■ **Required action**
Collect all lines from the records below that include the word "rust".

-- Input follows --

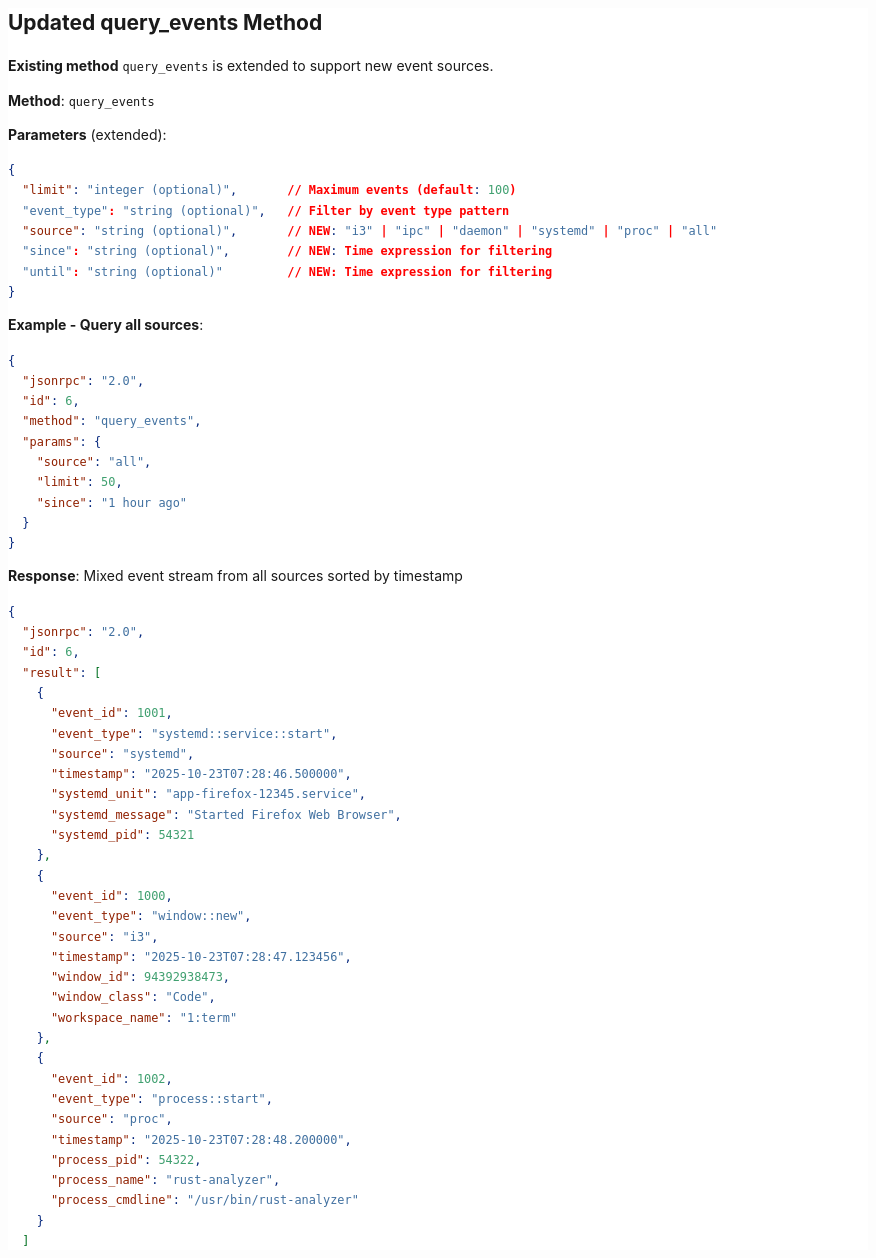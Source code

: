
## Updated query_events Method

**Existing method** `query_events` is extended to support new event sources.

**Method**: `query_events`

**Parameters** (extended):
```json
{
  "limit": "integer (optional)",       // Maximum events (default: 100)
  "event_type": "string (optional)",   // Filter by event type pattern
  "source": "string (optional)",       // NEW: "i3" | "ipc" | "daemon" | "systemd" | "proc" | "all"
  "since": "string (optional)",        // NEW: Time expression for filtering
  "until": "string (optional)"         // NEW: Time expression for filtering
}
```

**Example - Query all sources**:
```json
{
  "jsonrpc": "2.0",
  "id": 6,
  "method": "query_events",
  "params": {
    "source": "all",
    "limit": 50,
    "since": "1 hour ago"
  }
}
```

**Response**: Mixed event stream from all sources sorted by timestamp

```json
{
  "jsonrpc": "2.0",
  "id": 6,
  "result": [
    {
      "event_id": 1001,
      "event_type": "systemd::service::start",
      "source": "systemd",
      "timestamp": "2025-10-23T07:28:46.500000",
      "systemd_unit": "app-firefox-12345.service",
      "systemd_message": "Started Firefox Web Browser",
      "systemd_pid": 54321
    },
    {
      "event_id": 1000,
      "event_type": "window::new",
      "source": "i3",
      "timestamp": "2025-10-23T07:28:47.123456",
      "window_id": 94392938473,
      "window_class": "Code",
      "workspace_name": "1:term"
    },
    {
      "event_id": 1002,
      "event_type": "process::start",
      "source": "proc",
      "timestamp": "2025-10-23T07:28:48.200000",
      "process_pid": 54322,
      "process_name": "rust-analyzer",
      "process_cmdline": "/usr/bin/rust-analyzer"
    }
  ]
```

-- Input concluded --

■ **Answer to the problem**
      "process_name": "rust-analyzer",
      "process_cmdline": "/usr/bin/rust-analyzer"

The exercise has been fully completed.